I don’t think that the person who this piece is directed to knows the existence of this blog. But if he does, then… I’ll pretend that you have not read this anyway.
The day before I left Stuttgart, I went to see F one last time. I mean, sure, I really wanted to bring him out for dinner but I knew he had things to do. So I went to where I knew he would be studying to say hi and stuff. I asked about his work quietly- we were in the library. We chatted for a little, then he told me that it was time for a cigarette, and he could spare that time.
On the way down, I did ask him about dinner. Sure enough, he was going to study for the whole day. He was rolling a cigarette in his hands as we walked down, chatting about mundane this and that’s.
It occurred to me that he might have been merely using the cigarette as an excuse to chat before I left Germany.
We chatted about his work; about him doing 2 pages per hour of questions. I asked him what his specialty was- partial differential equations.
I talked about dinner first- I wanted to go to Calwer Eck Brewery before walking about Stuttgart, the city I think of as a second home before thinking about home and the people and the things at home.
I sat beside him- a concession towards cigarettes even though I was allergic to the smoke. Because this might be all the time I had together with him.
We eventually talked about all the farewells we had to say to everyone else in the past few weeks. And the silences between us made it clearer than ever that I too, would soon be gone. A mere passer-by in his life as he had been in mine.
Eventually, we parted outside the library after that cigarette was done. I promised to visit if I visited Milan, ever. He promised to tell me if he ever went to any part of Asia. There was a long pause before we said goodbye.
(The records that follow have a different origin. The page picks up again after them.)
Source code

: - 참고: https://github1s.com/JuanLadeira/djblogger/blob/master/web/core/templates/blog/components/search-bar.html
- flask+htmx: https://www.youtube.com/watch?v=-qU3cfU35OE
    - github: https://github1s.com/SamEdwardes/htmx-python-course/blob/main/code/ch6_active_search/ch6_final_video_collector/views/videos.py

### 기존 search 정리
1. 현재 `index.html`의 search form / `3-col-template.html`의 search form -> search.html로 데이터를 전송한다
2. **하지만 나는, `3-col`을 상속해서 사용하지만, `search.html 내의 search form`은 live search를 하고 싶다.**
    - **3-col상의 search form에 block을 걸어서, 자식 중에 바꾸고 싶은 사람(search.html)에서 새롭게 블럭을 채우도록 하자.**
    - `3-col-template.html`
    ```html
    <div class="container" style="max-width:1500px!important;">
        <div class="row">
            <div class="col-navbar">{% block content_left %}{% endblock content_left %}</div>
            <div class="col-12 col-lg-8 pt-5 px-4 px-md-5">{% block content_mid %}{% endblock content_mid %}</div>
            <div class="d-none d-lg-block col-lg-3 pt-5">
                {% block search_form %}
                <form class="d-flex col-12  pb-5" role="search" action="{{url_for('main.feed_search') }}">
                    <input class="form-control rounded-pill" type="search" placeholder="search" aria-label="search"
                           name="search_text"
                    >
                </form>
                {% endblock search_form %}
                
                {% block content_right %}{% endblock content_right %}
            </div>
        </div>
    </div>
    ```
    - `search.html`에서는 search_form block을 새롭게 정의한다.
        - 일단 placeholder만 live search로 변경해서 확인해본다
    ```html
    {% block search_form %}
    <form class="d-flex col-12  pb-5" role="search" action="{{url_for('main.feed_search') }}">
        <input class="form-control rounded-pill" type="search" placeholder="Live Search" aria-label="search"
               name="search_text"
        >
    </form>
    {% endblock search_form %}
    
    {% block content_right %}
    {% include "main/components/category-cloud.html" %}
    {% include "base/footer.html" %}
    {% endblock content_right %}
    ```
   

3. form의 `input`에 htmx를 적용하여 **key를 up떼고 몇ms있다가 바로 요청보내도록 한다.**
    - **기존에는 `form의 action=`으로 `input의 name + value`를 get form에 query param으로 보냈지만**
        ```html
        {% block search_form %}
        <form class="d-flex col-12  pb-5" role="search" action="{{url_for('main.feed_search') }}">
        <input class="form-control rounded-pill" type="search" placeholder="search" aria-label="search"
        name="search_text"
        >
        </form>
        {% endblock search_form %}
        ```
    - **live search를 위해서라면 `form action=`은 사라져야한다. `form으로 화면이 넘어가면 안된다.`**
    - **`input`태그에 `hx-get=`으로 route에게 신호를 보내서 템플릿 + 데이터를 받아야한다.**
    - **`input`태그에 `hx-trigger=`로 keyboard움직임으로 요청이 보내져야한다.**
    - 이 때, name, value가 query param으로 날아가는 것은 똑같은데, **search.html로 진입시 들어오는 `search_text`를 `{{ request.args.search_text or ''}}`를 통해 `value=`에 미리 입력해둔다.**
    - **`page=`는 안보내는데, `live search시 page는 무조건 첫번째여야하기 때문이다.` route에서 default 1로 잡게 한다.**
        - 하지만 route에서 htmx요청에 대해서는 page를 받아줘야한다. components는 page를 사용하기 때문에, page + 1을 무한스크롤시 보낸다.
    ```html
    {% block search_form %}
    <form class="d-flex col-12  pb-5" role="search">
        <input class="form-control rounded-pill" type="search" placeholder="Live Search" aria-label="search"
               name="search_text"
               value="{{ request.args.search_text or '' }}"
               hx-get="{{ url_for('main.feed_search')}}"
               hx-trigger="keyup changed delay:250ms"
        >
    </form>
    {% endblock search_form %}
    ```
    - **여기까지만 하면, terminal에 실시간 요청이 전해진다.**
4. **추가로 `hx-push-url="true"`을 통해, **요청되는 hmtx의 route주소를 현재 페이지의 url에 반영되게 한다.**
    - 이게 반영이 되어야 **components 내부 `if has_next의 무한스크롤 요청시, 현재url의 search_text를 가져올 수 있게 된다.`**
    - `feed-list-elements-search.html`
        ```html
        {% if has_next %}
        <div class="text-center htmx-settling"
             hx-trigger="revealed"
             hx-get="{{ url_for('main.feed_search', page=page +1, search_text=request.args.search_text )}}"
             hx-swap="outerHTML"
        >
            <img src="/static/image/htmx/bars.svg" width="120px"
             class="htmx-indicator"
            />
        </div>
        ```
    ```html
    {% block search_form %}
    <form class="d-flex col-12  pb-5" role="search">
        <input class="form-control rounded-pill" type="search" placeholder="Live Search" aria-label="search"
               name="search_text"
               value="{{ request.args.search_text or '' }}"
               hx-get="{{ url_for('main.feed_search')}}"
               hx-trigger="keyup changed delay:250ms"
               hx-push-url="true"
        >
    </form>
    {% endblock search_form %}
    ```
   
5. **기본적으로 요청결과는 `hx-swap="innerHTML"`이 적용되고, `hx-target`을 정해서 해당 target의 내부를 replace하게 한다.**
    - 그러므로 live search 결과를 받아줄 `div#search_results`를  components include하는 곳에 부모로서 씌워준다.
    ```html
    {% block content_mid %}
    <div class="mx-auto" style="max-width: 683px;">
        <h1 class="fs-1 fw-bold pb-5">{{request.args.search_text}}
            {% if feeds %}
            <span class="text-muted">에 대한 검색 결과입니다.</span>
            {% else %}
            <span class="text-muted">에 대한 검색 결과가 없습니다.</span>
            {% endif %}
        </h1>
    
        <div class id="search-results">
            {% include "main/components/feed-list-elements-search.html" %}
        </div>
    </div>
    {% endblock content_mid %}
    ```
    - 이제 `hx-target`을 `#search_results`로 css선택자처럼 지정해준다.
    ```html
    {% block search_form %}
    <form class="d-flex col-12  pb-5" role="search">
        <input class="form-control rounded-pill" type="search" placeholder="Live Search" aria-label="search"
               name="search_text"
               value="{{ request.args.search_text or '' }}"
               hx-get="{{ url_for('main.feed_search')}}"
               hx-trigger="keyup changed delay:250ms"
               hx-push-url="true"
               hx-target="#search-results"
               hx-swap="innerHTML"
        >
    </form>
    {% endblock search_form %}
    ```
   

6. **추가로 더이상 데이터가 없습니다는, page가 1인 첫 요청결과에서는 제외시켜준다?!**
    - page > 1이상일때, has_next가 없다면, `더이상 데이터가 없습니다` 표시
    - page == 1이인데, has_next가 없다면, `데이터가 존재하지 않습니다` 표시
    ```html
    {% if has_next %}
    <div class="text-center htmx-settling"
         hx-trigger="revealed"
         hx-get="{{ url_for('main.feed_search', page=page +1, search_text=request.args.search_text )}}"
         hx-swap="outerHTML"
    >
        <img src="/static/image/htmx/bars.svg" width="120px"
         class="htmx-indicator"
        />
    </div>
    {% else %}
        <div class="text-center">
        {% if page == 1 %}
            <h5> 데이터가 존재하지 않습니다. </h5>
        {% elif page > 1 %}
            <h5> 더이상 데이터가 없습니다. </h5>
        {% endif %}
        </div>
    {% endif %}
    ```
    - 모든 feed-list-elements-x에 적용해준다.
I don’t think I’ve ever seen him lost for words.
I waved goodbye to him through the glass doors before he went to his work and I went to eat- my last meal in Stuttgart.
As I walked to the train station, I could finally taste salt from all the goodbyes we had to say and would have to say.
At that moment, I wish I could have lived in the last 2 days- a haze of parties and alcohol and the beautiful lie that somehow we could live like the last 5 months, again.